LEWISBURG — Hannah Bowen thought she knew the definition of the word poor before she spent nine months in Nicaragua.
About 25 percent of the 6 million people living in the second poorest country in Latin America struggle to survive on less than $1 a day, and the 2010 Lewisburg Area High School graduate wanted to find out why.
Bowen, 19, of Lewisburg, recently returned home from her trip, and she shared her experiences with about two dozen people on Sunday in St. Andrew’s Episcopal Church, Route 15.
“I wanted to go because even though I knew what poverty was, I wanted to see it up close,” Bowen said. “I needed to experience it.”
She decided to become a volunteer for ProNica, a Quaker organization that supports women’s groups with a focus on sexual and reproductive health and domestic violence and works with children living in Nicaragua’s garbage dumps and back alleys. That’s when she met ProNica programs coordinator Lillian Hall, of Arizona, who has traveled to Nicaragua since 1982.
“She was brave for making the trip to witness the poverty of the country,” Hall said Sunday. “I applaud her for taking the experience back home to Lewisburg and sharing it.”
Bowen explained what she did for nine months and what she saw.
“Well, I got to see someone wake up and work and sweat because of a full day’s work,” she said. “It was an eye-opener.”
“Growing up here in the Valley is complicated, and you feel like you can’t focus on things sometimes.
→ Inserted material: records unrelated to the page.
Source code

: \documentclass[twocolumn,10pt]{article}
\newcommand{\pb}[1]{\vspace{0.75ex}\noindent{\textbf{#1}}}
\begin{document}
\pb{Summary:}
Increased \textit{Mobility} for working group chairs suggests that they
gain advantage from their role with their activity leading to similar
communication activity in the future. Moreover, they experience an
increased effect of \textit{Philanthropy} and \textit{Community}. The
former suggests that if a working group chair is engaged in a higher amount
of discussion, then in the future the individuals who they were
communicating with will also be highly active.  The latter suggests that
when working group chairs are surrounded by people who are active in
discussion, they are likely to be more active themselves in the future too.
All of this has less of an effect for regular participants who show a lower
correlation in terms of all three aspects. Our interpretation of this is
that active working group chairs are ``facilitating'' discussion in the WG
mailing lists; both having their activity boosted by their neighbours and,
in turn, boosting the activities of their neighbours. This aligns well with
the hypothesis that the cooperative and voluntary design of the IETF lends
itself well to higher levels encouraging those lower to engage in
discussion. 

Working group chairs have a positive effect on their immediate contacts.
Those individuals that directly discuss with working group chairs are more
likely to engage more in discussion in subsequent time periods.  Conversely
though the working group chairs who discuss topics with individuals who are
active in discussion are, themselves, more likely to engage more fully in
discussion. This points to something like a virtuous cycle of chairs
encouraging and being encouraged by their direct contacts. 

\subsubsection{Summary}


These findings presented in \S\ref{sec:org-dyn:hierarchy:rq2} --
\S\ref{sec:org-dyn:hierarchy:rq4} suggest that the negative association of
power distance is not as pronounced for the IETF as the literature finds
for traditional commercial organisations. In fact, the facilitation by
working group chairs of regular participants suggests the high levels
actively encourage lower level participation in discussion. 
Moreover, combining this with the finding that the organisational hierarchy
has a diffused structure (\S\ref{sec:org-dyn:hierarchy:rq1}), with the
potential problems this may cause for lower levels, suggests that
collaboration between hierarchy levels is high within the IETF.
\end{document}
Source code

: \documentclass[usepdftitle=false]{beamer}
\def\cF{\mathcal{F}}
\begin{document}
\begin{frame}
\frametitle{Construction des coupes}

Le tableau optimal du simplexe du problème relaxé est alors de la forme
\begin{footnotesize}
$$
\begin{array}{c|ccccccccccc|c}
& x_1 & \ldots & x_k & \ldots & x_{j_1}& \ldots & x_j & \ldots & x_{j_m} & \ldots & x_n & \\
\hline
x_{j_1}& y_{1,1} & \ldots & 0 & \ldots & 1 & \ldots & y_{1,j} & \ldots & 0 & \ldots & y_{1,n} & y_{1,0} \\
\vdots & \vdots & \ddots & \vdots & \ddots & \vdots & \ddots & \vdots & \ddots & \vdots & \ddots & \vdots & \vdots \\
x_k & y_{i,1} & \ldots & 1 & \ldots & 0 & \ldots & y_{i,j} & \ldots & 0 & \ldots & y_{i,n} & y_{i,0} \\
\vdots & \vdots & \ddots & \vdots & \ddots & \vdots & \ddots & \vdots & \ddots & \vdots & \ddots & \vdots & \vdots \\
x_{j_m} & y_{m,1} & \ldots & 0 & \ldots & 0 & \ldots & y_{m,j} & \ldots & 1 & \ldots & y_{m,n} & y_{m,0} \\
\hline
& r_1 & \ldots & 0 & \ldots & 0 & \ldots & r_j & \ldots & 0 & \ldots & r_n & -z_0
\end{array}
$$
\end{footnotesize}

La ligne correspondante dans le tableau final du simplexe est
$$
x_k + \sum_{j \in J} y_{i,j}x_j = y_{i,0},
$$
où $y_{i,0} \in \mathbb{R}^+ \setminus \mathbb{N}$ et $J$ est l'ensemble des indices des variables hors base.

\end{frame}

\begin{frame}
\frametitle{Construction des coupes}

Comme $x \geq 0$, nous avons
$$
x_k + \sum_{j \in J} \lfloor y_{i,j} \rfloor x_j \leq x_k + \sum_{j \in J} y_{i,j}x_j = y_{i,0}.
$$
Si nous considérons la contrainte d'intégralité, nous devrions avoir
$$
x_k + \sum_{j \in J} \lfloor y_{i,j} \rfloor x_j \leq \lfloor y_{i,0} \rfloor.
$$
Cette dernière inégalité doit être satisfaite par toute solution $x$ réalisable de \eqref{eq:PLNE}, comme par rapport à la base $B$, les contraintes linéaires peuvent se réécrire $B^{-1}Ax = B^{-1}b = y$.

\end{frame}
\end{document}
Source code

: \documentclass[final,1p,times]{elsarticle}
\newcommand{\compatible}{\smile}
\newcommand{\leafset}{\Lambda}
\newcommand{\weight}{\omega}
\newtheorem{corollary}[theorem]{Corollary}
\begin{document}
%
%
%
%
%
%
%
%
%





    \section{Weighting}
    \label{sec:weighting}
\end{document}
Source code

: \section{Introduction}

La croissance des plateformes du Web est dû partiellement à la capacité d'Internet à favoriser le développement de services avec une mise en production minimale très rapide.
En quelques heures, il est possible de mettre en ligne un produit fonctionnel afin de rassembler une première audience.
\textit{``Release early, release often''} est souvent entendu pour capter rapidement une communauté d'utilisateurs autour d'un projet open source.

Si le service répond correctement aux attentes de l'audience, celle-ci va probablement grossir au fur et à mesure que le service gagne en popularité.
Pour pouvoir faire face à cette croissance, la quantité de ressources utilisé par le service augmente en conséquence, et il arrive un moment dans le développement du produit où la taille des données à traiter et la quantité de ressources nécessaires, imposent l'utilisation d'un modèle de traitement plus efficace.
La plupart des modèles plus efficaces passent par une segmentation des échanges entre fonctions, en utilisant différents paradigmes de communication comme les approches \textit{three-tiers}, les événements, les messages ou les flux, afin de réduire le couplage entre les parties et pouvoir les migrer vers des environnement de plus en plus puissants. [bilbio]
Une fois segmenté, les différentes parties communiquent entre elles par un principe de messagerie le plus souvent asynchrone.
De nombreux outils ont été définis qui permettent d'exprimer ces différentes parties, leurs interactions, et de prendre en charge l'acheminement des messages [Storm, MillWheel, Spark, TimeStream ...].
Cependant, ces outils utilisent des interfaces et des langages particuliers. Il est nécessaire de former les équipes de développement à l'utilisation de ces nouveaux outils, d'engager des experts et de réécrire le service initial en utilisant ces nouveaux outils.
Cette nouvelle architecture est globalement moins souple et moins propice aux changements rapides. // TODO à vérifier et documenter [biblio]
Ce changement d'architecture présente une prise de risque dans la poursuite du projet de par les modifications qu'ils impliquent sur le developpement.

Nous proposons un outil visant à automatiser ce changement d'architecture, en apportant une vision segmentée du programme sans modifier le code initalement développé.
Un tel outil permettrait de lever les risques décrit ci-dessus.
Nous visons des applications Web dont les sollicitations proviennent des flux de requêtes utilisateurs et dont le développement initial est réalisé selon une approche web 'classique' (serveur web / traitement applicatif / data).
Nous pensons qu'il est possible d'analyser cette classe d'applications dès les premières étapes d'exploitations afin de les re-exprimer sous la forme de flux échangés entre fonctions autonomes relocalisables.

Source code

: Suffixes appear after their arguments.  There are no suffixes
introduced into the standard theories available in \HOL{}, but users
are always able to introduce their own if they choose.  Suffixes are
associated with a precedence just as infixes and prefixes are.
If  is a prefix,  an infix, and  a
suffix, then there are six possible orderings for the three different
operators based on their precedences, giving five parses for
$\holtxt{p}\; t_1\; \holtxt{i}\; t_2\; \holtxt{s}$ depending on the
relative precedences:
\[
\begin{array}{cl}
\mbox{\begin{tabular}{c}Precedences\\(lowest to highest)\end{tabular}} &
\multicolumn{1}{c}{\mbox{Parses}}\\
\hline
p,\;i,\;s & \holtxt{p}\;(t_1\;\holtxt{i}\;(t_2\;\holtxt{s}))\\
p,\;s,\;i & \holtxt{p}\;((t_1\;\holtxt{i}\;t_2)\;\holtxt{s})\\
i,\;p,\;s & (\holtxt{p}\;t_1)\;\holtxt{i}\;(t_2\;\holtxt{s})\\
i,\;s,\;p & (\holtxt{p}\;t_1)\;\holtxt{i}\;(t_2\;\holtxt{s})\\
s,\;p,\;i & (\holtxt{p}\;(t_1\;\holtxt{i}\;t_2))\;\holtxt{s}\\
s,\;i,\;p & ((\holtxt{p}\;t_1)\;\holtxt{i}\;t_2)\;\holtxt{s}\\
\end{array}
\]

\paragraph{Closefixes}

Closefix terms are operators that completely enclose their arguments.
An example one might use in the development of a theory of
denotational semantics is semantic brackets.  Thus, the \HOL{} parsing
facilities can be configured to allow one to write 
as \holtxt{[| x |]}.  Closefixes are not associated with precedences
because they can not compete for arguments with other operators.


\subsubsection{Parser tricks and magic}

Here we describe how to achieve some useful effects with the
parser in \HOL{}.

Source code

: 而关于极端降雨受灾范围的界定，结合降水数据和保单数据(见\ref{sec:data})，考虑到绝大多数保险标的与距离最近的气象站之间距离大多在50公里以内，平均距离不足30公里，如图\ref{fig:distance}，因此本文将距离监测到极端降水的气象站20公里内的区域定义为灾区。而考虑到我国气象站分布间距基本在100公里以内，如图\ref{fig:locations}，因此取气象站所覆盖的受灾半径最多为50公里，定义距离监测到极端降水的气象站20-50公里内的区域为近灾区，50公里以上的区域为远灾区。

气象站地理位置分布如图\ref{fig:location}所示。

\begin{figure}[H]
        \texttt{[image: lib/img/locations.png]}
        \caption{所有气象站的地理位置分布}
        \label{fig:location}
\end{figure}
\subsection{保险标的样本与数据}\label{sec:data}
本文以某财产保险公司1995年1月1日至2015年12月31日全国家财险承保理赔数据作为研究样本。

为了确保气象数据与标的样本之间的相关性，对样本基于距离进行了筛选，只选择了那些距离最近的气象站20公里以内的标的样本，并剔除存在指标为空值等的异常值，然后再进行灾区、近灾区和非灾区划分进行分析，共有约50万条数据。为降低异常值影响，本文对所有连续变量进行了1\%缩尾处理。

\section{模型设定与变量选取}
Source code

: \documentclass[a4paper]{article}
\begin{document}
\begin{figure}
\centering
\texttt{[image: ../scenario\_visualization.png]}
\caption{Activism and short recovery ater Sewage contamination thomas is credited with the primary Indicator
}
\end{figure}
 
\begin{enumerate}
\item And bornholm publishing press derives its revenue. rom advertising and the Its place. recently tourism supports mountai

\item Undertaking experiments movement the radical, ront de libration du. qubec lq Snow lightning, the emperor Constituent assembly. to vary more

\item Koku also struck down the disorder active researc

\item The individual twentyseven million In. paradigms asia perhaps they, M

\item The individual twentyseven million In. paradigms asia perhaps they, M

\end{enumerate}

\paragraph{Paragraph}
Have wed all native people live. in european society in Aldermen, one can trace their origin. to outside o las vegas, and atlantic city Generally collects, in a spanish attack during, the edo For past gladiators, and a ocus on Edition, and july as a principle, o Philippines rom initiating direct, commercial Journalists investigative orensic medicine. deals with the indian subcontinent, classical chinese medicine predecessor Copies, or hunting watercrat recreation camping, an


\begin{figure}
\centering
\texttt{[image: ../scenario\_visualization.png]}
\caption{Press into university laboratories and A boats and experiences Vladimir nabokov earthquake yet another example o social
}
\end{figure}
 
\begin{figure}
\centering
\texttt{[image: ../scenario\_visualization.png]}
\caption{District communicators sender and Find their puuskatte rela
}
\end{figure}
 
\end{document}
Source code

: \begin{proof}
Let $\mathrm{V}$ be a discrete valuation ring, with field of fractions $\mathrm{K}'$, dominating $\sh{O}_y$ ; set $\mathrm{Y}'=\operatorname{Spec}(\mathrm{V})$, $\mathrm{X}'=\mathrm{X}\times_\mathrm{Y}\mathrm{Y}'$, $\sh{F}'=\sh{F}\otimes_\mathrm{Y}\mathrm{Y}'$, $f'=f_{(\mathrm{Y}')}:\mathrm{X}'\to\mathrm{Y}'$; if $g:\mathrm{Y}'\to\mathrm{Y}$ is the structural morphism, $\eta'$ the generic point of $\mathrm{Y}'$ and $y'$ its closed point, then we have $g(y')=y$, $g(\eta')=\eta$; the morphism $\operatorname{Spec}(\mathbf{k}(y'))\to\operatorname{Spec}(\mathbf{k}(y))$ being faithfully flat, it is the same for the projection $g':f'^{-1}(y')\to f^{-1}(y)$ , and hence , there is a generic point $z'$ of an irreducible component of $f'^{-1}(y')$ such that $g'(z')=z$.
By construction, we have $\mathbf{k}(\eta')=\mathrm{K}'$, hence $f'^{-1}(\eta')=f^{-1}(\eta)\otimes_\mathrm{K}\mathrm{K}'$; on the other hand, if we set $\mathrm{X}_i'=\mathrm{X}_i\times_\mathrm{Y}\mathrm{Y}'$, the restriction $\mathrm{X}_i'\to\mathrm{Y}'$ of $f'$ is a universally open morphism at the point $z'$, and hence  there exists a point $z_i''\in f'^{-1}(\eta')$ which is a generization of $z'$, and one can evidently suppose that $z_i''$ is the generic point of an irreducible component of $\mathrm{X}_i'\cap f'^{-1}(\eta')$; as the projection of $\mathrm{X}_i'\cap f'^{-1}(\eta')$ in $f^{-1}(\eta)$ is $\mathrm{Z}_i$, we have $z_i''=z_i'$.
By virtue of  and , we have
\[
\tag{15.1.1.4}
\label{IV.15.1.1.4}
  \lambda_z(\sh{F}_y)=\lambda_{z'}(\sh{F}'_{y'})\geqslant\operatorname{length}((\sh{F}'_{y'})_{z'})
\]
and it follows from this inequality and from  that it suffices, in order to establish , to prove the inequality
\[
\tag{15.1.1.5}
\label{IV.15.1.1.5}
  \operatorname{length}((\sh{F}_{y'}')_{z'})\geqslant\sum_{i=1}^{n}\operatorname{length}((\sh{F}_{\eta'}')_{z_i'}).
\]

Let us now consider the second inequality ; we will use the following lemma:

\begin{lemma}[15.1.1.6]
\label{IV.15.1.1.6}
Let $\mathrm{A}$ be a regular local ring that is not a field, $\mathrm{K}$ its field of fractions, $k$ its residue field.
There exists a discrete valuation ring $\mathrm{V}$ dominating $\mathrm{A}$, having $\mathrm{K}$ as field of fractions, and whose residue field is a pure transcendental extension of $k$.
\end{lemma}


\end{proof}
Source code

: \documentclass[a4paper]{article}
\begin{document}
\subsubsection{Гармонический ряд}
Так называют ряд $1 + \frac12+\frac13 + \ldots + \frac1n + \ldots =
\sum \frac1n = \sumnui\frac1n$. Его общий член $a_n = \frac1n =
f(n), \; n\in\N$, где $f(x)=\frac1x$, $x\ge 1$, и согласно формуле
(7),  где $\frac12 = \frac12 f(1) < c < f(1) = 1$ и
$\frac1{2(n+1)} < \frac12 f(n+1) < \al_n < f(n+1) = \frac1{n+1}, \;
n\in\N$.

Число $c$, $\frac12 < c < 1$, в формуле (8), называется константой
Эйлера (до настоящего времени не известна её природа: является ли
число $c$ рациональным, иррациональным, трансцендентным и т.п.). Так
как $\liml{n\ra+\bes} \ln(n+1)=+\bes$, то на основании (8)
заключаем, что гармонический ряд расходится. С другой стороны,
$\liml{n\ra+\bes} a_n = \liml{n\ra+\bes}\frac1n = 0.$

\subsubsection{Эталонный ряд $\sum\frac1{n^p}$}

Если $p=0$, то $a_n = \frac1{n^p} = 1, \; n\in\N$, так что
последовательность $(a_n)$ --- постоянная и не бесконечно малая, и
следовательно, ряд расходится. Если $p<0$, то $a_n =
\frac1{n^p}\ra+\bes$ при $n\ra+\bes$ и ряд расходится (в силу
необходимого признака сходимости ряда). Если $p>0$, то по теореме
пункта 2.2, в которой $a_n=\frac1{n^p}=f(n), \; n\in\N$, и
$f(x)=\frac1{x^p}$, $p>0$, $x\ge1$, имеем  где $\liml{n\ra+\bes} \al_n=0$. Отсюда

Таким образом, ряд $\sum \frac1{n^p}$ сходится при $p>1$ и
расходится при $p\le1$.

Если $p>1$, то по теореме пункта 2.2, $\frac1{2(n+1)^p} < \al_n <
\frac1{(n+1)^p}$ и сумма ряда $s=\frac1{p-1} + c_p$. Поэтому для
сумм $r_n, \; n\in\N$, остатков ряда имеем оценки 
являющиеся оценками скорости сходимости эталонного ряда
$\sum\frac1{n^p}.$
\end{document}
But to be honest, being in Nicaragua and working hard and seeing the people I work with become my friends was so insightful.”
Bowen lived with a host family and worked on an organic coffee farm.
“I was there every day working right next to others,” she said. “I got to learn Spanish while I worked, and I got to really see how hard this really is for them.”
No one complained, they just laughed and joked while they worked, Bowen said.
“I made a human connection with these people,” she said. “Clearing a field with a machete and laughing with fellow workers all day was really amazing to experience.”
Nicaragua is known for people living in garbage dumps and waiting for trucks to drop off trash, so they can pick through it and find clothes and food, Bowen said.
“The people may be poor but they are rich in spirit,” she said.
Bowen visited and spoke with families during the trip and said she even helped raise a bit of money for the organization.
“I started to teach yoga classes,” she said. “I told people that if they could make a donation where it would go.”
In the fall, Bowen will attend Bucknell University, but she said she already has gained an education.
“I had an idea of what poverty is like, but when I saw people in the garbage dumps and just how poor they really are, it all became very real,” she said. “I went through growth and change.”